The Annual Status of Education Report for 2012 had reported that 30 per cent of the children aged six to 16 in these districts were as out-ofschool. The percentage is 31 for DG Khan, 32 for Rajanpur and 35 for Rahim Yar Khan.
“There is no political will to bring about a positive change at the district level,” Idara-i-Taleem-o-Aagahi Programme Manager Safyan Jabbar said.
The Pakistan Institute of Legislative Development and Transparency published a paper Development Funds for South Punjab in November 2010. It stated that the allocation of Annual Development Program (ADP) funds to 11 districts in south Punjab, as a percentage of the total ADP for Punjab, had decreased from 23.3 per cent to 14 per cent between 2003-2004 and 2007-2008.
The ADP funds allocated in 2003-2004 were Rs7.1 million of a total Rs30.5 million. The funds for south Punjab were Rs22 million out of Rs150 million allocated for the province in 2007-2008. The paper mentioned that the student to teacher ratio in south Punjab was 45:1, whereas the average ratio for the province was 40:1.
Sir Michael Barber, special representative of the Department for International Development, shared his findings on the Punjab Schools Reform Roadmap, approved in 2010, in his report The Good News from Pakistan. He said that by January 2013, there were more than 1.5 million new children enrolled in schools and 81,000 teachers had been recruited. The percentage of schools with basic facilities had increased from 69 per cent in August 2011 to 90 per cent in 2013. Student attendance had increased from 83 per cent in 2011 to 92 per cent by 2011. The paper however stressed the need for funds to ‘reach south Punjab’. It mentioned that the lowest percentage of functioning facilities in schools was in DG Khan (77 per cent) and Rajanpur (75 per cent). The lowest enrolment of five to nine-year olds in the province was reported in Muzaffargarh, Rahim Yar Khan, DG Khan and Rajanpur- 60 per cent- the lowest. Neglect, lack of access, poverty and meagre resources were some of the reasons Ali Ahmed, a research fellow at the Institute of Social and Policy Sciences (ISAPS), mentioned as being responsible for the state of education in south Punjab. “If education can’t offer a solution to survival in poverty stricken areas, why would parents be attracted to it?” he said, “Even if children were sent to school they were not provided an environment conducive to learning.”
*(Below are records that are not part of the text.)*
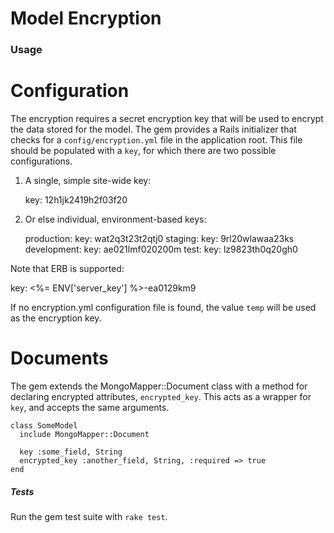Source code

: Model Encryption
======================

### Usage

Configuration
============

The encryption requires a secret encryption key that will be used to encrypt the data stored for the model. The gem provides a Rails initializer that checks for a `config/encryption.yml` file in the application root. This file should be populated with a `key`, for which there are two possible configurations.

1. A single, simple site-wide key:

    key: 12h1jk2419h2f03f20

2. Or else individual, environment-based keys:

    production:
      key: wat2q3t23t2qtj0
    staging:
      key: 9rl20wlawaa23ks
    development:
      key: ae021lmf020200m
    test:
      key: lz9823th0q20gh0
    
Note that ERB is supported:

   key: <%= ENV['server_key'] %>-ea0129km9

If no encryption.yml configuration file is found, the value `temp` will be used as the encryption key.

Documents
============

The gem extends the MongoMapper::Document class with a method for declaring encrypted attributes, `encrypted_key`. This acts as a wrapper for `key`, and accepts the same arguments.

    class SomeModel
      include MongoMapper::Document

      key :some_field, String
      encrypted_key :another_field, String, :required => true
    end

##### Tests

Run the gem test suite with `rake test`.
The ISAPS’ profiles of Multan and Rajanpur districts indicated a lack of facilities in schools. In Multan, where 41 per cent of children aged five to 16 were out of school, the profile indicated that 87 schools were without drinking water, 126 schools had no toilets, 178 had no boundary walls and 517 of them did not have electricity. The indicators were worse for Rajanpur. With 54 per cent of the children out of school, 35 schools were without a building and children sat in the open. As many as 300 schools did not have drinking water, 258 did not have toilets, 276 did not have boundary walls and 963 schools were without electricity. Ali said that there was no denying that the enrolment drive was a step in the right direction, but it would not be fruitful if attention was not paid to the retention and transition of students.